Unfortunately this scheme has seen fairly limited success due to the high price associated with integrating the technology into houses. The systems are significantly more expensive than conventional systems running at about £10,000 GBP per household. Even with the government subsidising the installation of heat pumps in properties the payback time from energy savings is quite long, as well as the upfront cost being excessive to lower income families. This highlights an important problem for sustainability in the future. Sustainability should be affordable for all and certainly should not be a burden for lower income communities.
Flood problem solving example
When considering climate change and making homes more efficient, it is also important to consider the reality of the climate situation. Unfortunately due to the level of heating that has already occurred there is likely to be more and more unpredictable weather and impact of the weather on local communities. As a result it is a good idea to design homes and communities with this in mind. This could involve ‘climate proofing’ homes and infrastructure to make it more resilient to dramatic weather events such as flooding and hurricanes. This can be extended to whole communities using clever strategies to control the consequences of a changing planet.
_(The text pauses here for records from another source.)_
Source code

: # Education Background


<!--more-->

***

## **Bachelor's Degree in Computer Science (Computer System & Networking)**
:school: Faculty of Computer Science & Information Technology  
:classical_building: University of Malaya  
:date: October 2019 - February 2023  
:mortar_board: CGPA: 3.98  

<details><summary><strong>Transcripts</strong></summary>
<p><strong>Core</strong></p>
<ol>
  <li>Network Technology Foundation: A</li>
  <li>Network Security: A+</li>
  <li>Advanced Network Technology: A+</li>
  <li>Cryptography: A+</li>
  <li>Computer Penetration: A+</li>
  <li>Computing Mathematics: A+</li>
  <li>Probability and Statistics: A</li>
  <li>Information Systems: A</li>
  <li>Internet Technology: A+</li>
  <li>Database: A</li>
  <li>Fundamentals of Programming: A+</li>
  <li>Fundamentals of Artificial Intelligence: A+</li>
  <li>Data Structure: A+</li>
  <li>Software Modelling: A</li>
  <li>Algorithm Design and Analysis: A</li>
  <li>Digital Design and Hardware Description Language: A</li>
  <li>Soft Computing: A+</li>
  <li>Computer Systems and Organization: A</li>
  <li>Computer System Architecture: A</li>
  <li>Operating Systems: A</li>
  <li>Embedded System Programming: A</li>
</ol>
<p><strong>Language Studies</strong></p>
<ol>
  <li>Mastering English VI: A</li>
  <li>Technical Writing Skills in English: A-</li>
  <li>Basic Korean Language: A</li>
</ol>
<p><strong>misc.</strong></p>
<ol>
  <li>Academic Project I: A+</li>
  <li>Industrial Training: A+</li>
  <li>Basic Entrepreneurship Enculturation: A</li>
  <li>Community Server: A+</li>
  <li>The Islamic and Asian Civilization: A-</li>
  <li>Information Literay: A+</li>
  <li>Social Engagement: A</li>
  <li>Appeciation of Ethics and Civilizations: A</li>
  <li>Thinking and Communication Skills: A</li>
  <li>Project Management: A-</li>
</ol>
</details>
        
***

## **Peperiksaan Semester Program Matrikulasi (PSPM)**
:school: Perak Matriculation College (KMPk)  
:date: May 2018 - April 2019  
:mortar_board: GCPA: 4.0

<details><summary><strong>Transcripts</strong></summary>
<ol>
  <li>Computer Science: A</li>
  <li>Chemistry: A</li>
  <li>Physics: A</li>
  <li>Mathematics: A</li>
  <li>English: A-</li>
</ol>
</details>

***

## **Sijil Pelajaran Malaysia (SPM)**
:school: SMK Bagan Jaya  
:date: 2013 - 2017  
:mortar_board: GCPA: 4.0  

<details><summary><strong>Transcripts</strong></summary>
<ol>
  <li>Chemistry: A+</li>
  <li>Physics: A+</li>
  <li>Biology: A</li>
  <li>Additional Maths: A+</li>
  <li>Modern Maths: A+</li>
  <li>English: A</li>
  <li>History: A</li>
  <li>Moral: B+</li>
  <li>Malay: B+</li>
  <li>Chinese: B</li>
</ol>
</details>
Unsurprisingly a lot of the technology and practices in the prevention of flood damage come from the Netherlands. The famously flat country is of course concerned more than most about the potential of flood damage to their country and has, as a result, many cutting edge schemes and preparations are taking place. One such innovation is a very simple one with great potential. It simply involves routing electrical cables as high in the house as possible instead of in the floor as is the industry standard. You would think that such a small thing wouldn’t help much against an oncoming flood. And you would be correct!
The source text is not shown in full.